Depois de 7 anos como mestre de bateria da X-9, Tornado recebeu um convite da escola de samba Rosas de Ouro onde foi campeão do Carnaval paulistano em 2010. Em 2013, Tornado saiu da agremiação e decidiu que não queria desfilar por um tempo, porém, recebeu o convite da Imperador do Ipiranga e realizou o Carnaval de 2014 pela escola da Vila Carioca. Por fim, no mesmo ano, Tornado passou a ser mestre de bateria da Dragões da Real onde permanece até hoje.
No último sábado, 27, durante a formatura da escolinha de bateria, mestre Tornado contou ao Blog Tertulianas sobre sua vida no mundo do samba, seu comando a frente da Ritmo que Incendeia e as características da bateria.
Como funciona a escolinha de bateria da Ritmo que Incendeia?

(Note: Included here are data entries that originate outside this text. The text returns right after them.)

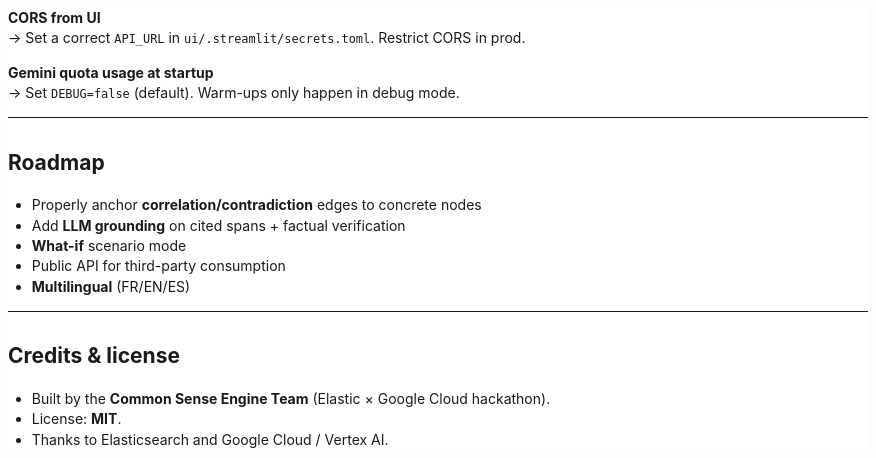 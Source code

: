 **CORS from UI**  
→ Set a correct `API_URL` in `ui/.streamlit/secrets.toml`. Restrict CORS in prod.

**Gemini quota usage at startup**  
→ Set `DEBUG=false` (default). Warm-ups only happen in debug mode.

---

## Roadmap

- Properly anchor **correlation/contradiction** edges to concrete nodes
- Add **LLM grounding** on cited spans + factual verification
- **What-if** scenario mode
- Public API for third-party consumption
- **Multilingual** (FR/EN/ES)

---

## Credits & license

- Built by the **Common Sense Engine Team** (Elastic × Google Cloud hackathon).  
- License: **MIT**.  
- Thanks to Elasticsearch and Google Cloud / Vertex AI.
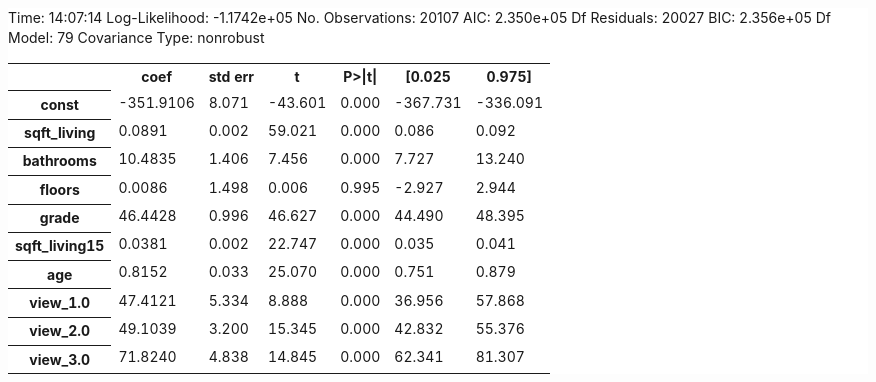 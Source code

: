   <th>Time:</th>                 <td>14:07:14</td>     <th>  Log-Likelihood:    </th> <td>-1.1742e+05</td>
</tr>
<tr>
  <th>No. Observations:</th>      <td> 20107</td>      <th>  AIC:               </th>  <td>2.350e+05</td> 
</tr>
<tr>
  <th>Df Residuals:</th>          <td> 20027</td>      <th>  BIC:               </th>  <td>2.356e+05</td> 
</tr>
<tr>
  <th>Df Model:</th>              <td>    79</td>      <th>                     </th>      <td> </td>     
</tr>
<tr>
  <th>Covariance Type:</th>      <td>nonrobust</td>    <th>                     </th>      <td> </td>     
</tr>
</table>
<table class="simpletable">
<tr>
        <td></td>           <th>coef</th>     <th>std err</th>      <th>t</th>      <th>P>|t|</th>  <th>[0.025</th>    <th>0.975]</th>  
</tr>
<tr>
  <th>const</th>         <td> -351.9106</td> <td>    8.071</td> <td>  -43.601</td> <td> 0.000</td> <td> -367.731</td> <td> -336.091</td>
</tr>
<tr>
  <th>sqft_living</th>   <td>    0.0891</td> <td>    0.002</td> <td>   59.021</td> <td> 0.000</td> <td>    0.086</td> <td>    0.092</td>
</tr>
<tr>
  <th>bathrooms</th>     <td>   10.4835</td> <td>    1.406</td> <td>    7.456</td> <td> 0.000</td> <td>    7.727</td> <td>   13.240</td>
</tr>
<tr>
  <th>floors</th>        <td>    0.0086</td> <td>    1.498</td> <td>    0.006</td> <td> 0.995</td> <td>   -2.927</td> <td>    2.944</td>
</tr>
<tr>
  <th>grade</th>         <td>   46.4428</td> <td>    0.996</td> <td>   46.627</td> <td> 0.000</td> <td>   44.490</td> <td>   48.395</td>
</tr>
<tr>
  <th>sqft_living15</th> <td>    0.0381</td> <td>    0.002</td> <td>   22.747</td> <td> 0.000</td> <td>    0.035</td> <td>    0.041</td>
</tr>
<tr>
  <th>age</th>           <td>    0.8152</td> <td>    0.033</td> <td>   25.070</td> <td> 0.000</td> <td>    0.751</td> <td>    0.879</td>
</tr>
<tr>
  <th>view_1.0</th>      <td>   47.4121</td> <td>    5.334</td> <td>    8.888</td> <td> 0.000</td> <td>   36.956</td> <td>   57.868</td>
</tr>
<tr>
  <th>view_2.0</th>      <td>   49.1039</td> <td>    3.200</td> <td>   15.345</td> <td> 0.000</td> <td>   42.832</td> <td>   55.376</td>
</tr>
<tr>
  <th>view_3.0</th>      <td>   71.8240</td> <td>    4.838</td> <td>   14.845</td> <td> 0.000</td> <td>   62.341</td> <td>   81.307</td>
</tr>
<tr>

Eu até prefiro que tenha pessoas que não saibam tocar, que tenham o primeiro contato com o instrumento na escolinha. As pessoas chegam aqui querendo tocar o tamborim porque acha que é pequeno e fácil, porém, é um dos mais difíceis que tem, aí a gente procura passar para a pessoa qual o melhor instrumento que ela vai se adaptar. A função da escolinha de bateria é criar novos ritmistas.
Ao fim da escolinha existe alguma prova prática para então ingressar para principal?
Nós fazemos uma pré-seleção de instrumentos. Esse ano recebemos 740 inscrições, começamos aos sábados o dia todo, com uma hora pra cada instrumento e então vamos adequando as pessoas a eles. Durante esse tempo, cada naipe tem um diretor, aí fazemos iniciante, pré e avançado. Conforme o tempo muitos desistem porque é desgastante, mas depois fazemos essa pré-seleção e ela funciona como um vestibulinho.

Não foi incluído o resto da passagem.